Ehbab Al-Shaer, maître de conférence à la School of Computer Science, telecommunications et Information de DePaul University, a servi de conseiller technique pour élaborer le projet. Avec ses étudiants, il a contribué à améliorer la gestion et la rapidité de la technologie consacrée à la sécurité Internet. Tandis que des universités comme DePaul et des entreprises améliorent les systèmes de sécurité, M. Al-Shaer souligne que " la technologie consacrée à la sécurité Internet et la législation doivent aller de pair afin d'offrir une solution réelle aux attaques et aux menaces sur Internet. Cette technologie ne suffira pas à moins que des lois et une conscience sociale ne soient développées parallèlement. Nous parlons ici de lois locales et internationales, de réglementation et d'application de la loi ".

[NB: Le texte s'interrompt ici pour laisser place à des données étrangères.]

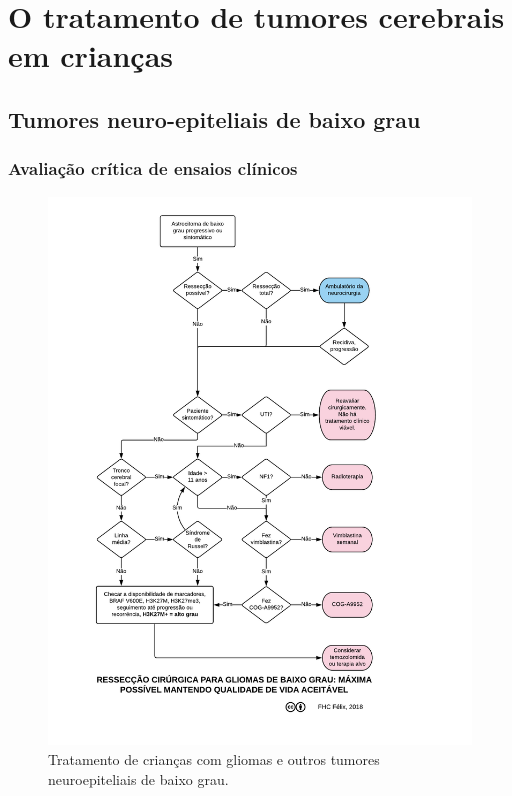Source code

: \documentclass[11pt,a4paper,oldfontcommands]{memoir}
\begin{document}
\chapter{O tratamento de tumores cerebrais em crianças}

\section{Tumores neuro-epiteliais de baixo grau}

\subsection{Avaliação crítica de ensaios clínicos}
\begin{figure}[!htb]
\includegraphics[scale=0.87,trim = 18mm 0mm 15mm 5mm,clip]{fig/fig3.pdf}
\caption{Tratamento de crianças com gliomas e outros tumores neuroepiteliais de baixo grau.}
\end{figure}
\end{document}
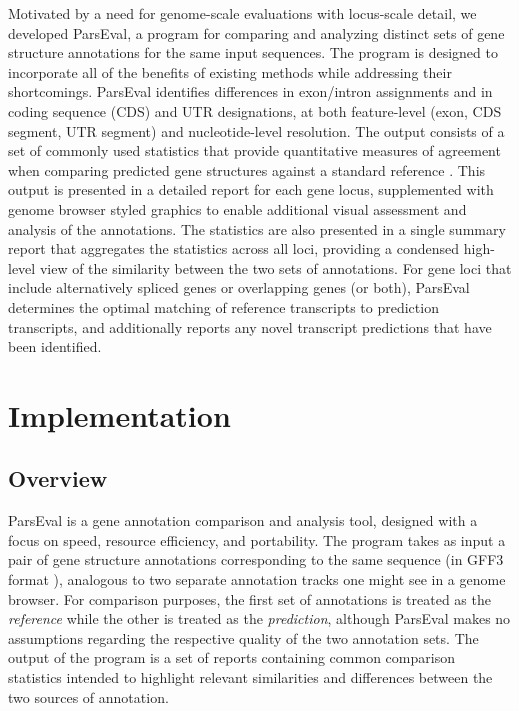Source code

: Motivated by a need for genome-scale evaluations with locus-scale detail, we developed ParsEval, a program for comparing and analyzing distinct sets of gene structure annotations for the same input sequences.
The program is designed to incorporate all of the benefits of existing methods while addressing their shortcomings.
ParsEval identifies differences in exon/intron assignments and in coding sequence (CDS) and UTR designations, at both feature-level (exon, CDS segment, UTR segment) and nucleotide-level resolution.
The output consists of a set of commonly used statistics that provide quantitative measures of agreement when comparing predicted gene structures against a standard reference \citep{Burset,Zhao,Eilbeck}.
This output is presented in a detailed report for each gene locus, supplemented with genome browser styled graphics to enable additional visual assessment and analysis of the annotations.
The statistics are also presented in a single summary report that aggregates the statistics across all loci, providing a condensed high-level view of the similarity between the two sets of annotations.
For gene loci that include alternatively spliced genes or overlapping genes (or both), ParsEval determines the optimal matching of reference transcripts to prediction transcripts, and additionally reports any novel transcript predictions that have been identified.

\section{Implementation}

\subsection{Overview}
ParsEval is a gene annotation comparison and analysis tool, designed with a focus on speed, resource efficiency, and portability.
The program takes as input a pair of gene structure annotations corresponding to the same sequence (in GFF3 format \citep{SO}), analogous to two separate annotation tracks one might see in a genome browser.
For comparison purposes, the first set of annotations is treated as the \emph{reference} while the other is treated as the \emph{prediction}, although ParsEval makes no assumptions regarding the respective quality of the two annotation sets.
The output of the program is a set of reports containing common comparison statistics intended to highlight relevant similarities and differences between the two sources of annotation.

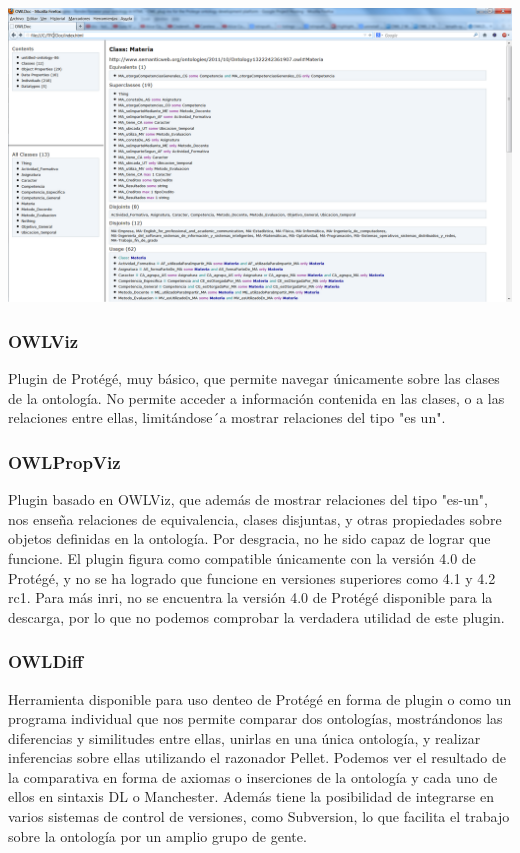 \begin{center}
		\includegraphics[width=1.00\textwidth]{Imagenes/Herramientas-OWLDoc.png}
\end{center}

\subsubsection{OWLViz} Plugin de Protégé, muy básico, que permite navegar únicamente sobre las clases de la ontología. No permite acceder a información contenida en las clases, o a las relaciones entre ellas, limitándose´a mostrar relaciones del tipo "es un". 

\subsubsection{OWLPropViz} Plugin basado en OWLViz, que además de mostrar relaciones del tipo "es-un", nos enseña relaciones de equivalencia, clases disjuntas, y otras propiedades sobre objetos definidas en la ontología. 
Por desgracia, no he sido capaz de lograr que funcione. El plugin figura como compatible únicamente con la versión 4.0 de Protégé, y no se ha logrado que funcione en versiones superiores como 4.1 y 4.2 rc1. Para más inri, no se encuentra la versión 4.0 de Protégé disponible para la descarga, por lo que no podemos comprobar la verdadera utilidad de este plugin.

\subsubsection{OWLDiff} Herramienta disponible para uso denteo de Protégé en forma de plugin o como un programa individual que nos permite comparar dos ontologías, mostrándonos las diferencias y similitudes entre ellas, unirlas en una única ontología, y realizar inferencias sobre ellas utilizando el razonador Pellet. Podemos ver el resultado de la comparativa en forma de axiomas o inserciones de la ontología y cada uno de ellos en sintaxis DL o Manchester.
Además tiene la posibilidad de integrarse en varios sistemas de control de versiones, como Subversion, lo que facilita el trabajo sobre la ontología por un amplio grupo de gente.

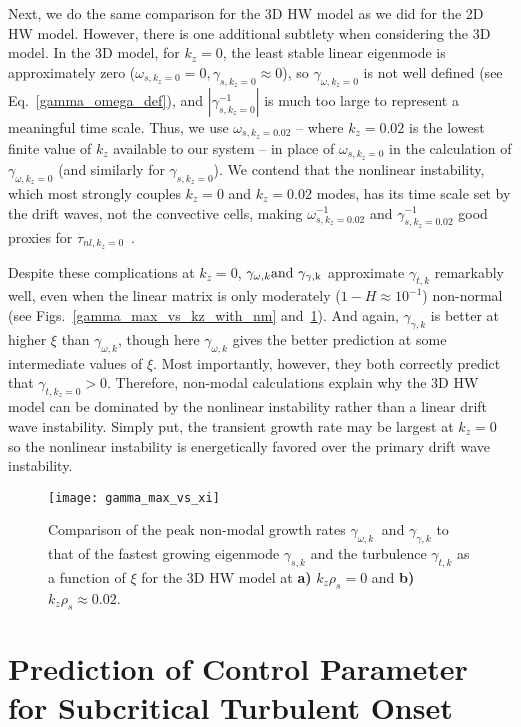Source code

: \documentclass[twocolumn,showkeys,superscriptaddress]{revtex4}
\begin{document}
Next, we do the same comparison for the 3D HW model as we did for the 2D HW model. However, there is one additional subtlety when considering the 3D model. In the 3D model, for $k_z=0$, the least stable linear
eigenmode is approximately zero ($\omega_{s,k_z=0} = 0, \gamma_{s,k_z=0} \approx 0$), so $\gamma_{\omega,k_z=0}$ is not well defined (see Eq.~\ref{gamma_omega_def}), and $|\gamma_{s,k_z=0}^{-1}|$ is much too large to
represent a meaningful time scale. 
Thus, we use $\omega_{s,k_z=0.02}$ -- where $k_z=0.02$ is the lowest finite value of $k_z$ available to our system -- in place of
$\omega_{s,k_z=0}$ in the calculation of $\gamma_{\omega,k_z=0}$ (and similarly for $\gamma_{s,k_z=0}$). 
We contend that the nonlinear instability, which most strongly couples $k_z=0$ and $k_z=0.02$ modes, has its time scale set
by the drift waves, not the convective cells, making $\omega_{s,k_z=0.02}^{-1}$ and $\gamma_{s,k_z=0.02}^{-1}$ good proxies for $\tau_{nl,k_z=0}$~\cite{friedman2014}. 

Despite these complications at $k_z=0$,  $\gamma_{\omega,k} \rm{and} \ \gamma_{\gamma,k}$ approximate $\gamma_{t,k}$ remarkably well, even when the linear matrix is only moderately ($1-H \approx 10^{-1}$) non-normal
(see Figs.~\ref{gamma_max_vs_kz_with_nm} and~\ref{gamma_max_vs_xi}). And again, $\gamma_{\gamma,k}$ is better at higher $\xi$ than $\gamma_{\omega,k}$, though here $\gamma_{\omega,k}$ gives the better prediction
at some intermediate values of $\xi$. Most importantly, however, they both correctly predict that $\gamma_{t,k_z=0} > 0$.
Therefore, non-modal calculations explain why the 3D HW model can be dominated by the nonlinear instability rather than a linear drift wave instability. 
Simply put, the transient growth rate may be largest at $k_z=0$ so the nonlinear instability is energetically favored over the primary drift wave instability.

\begin{figure}
\centerline{\texttt{[image: gamma\_max\_vs\_xi]}}
\caption{Comparison of the peak non-modal growth rates $\gamma_{\omega,k} \ $ and $\gamma_{\gamma,k}$ to that of the fastest growing eigenmode $\gamma_{s,k}$ 
and the turbulence $\gamma_{t,k}$ as a function of $\xi$ for the 3D HW model at {\bf a)} $k_z \rho_s = 0$ and {\bf b)} $k_z \rho_s \approx 0.02$. }
\label{gamma_max_vs_xi}
\end{figure}

\section{Prediction of Control Parameter for Subcritical Turbulent Onset}
\label{sec_subcrit_prediction}
\end{document}

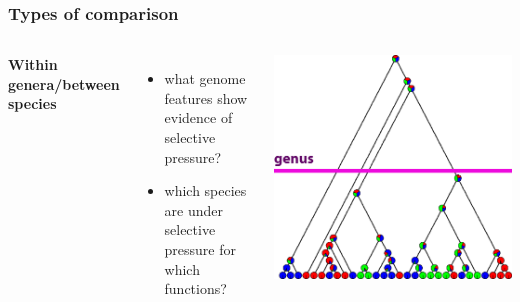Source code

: %
\begin{frame}
  \frametitle{Types of comparison}
    \begin{columns}[T] 
        \textcolor{RawSienna}{\textbf{Within genera/between species}}
        \begin{itemize}
	  \item what genome features show evidence of selective pressure?
	  \item which species are under selective pressure for which functions?        
        \end{itemize}
        \includegraphics[width=\textwidth]{images/cladogram_genus}
    \end{columns}  
\end{frame}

Alors qu'Internet continue d'attirer des milliers de nouveaux utilisateurs chaque jour, le nombre de fraudes informatiques ne fera qu'augmenter, engendrant des pertes financières importantes et suscitant des peurs parmi les millions d'utilisateurs. The Law of Cyber-Space est le meilleur instrument pour entamer un dialogue entre les gouvernements, les développeurs de technologie et la société civile afin d'harmoniser les législations relatives au cyberspace, créer la première convention internationale sur la cybercriminalité et assurer la sécurité des transactions sur Internet. On espère donc que cet ouvrage encouragera les États Membres de l'ONU à inviter les représentants des secteurs privé et civil à la table des négociations afin de discuter de cette question vitale pour tous.

The Law of Cyber-Space peut être téléchargé gratuitement à http://www.un.int/kamal/thelawofcyberspace.

Quelques faits relevés dans The Law of Cyber-Space :

@ Chaque jour, plus de 30 000 ordinateurs sont infectés par des virus et des spams propagés par des réseaux secrets.
@ Les violations de la propriété intellectuelle, qui représentent un coût économique estimé entre 25 et 30 milliards de dollars, mettent en danger le commerce électronique. Une étude récente a montré que 64 % des personnes interrogées ne faisaient pas d'achats sur Internet de peur que leurs informations personnelles soient utilisées de manière frauduleuse.
@ Aux États-Unis, les données et les informations personnelles concernant 50 millions de cartes de crédit ont été volées au cours des six premiers mois de 2005.
@ En 2004, 20 % des consommateurs américains interrogés lors d'un sondage ont déclaré avoir été victimes d'une fraude ou d'un vol d'identité.
@ Les attaques informatiques, qui comprennent le déni de service et la propagation de virus, sont les plus grandes menaces pour les fournisseurs d'Internet, dépassant les menaces les plus coûteuses comme le vol d'informations confidentielles. La perte moyenne résultant des attaques informatiques représente 60 % de toutes les autres pertes, Environ 40 % des sociétés font l'objet de 100 attaques par mois, dont 80 % sont des virus très dangereux et le déni de service.
@ Le spam représente 45 % de tous les messages électroniques, soit 15 milliards par jour, entraînant une perte de productivité et d'équipements de 20 milliards de dollars par an. Selon les prévisions, il y aura 50 milliards de messages non sollicités en 2007, ce qui coûtera 200 milliards de dollars par an aux entreprises.
@ Jusqu'ici, les terroristes ont eu recours aux matériel explosif, à l'enlèvement et au détournement d'avion mais ils finiront par utiliser le cyberterrorisme et la technologie du cyberspace pour perturber le fonctionnement des pipelines, les transports et les systèmes de communications et d'autres biens d'équipement.
@ La cyberguerre est un réel danger. De la même manière que des individus utilisent Internet pour causer des dégâts, les États peuvent utiliser le cyberspace à des fins destructrices.


Biographie
Patricia Szczerba est maître assistante à la School for New Learning à DePaul University et rédactrice pour l'Almanac du New York Times, où elle écrit des articles sur des sujets variés tels que la santé mondiale, la population mondiale, l'ONU et d'autres sujets pertinents.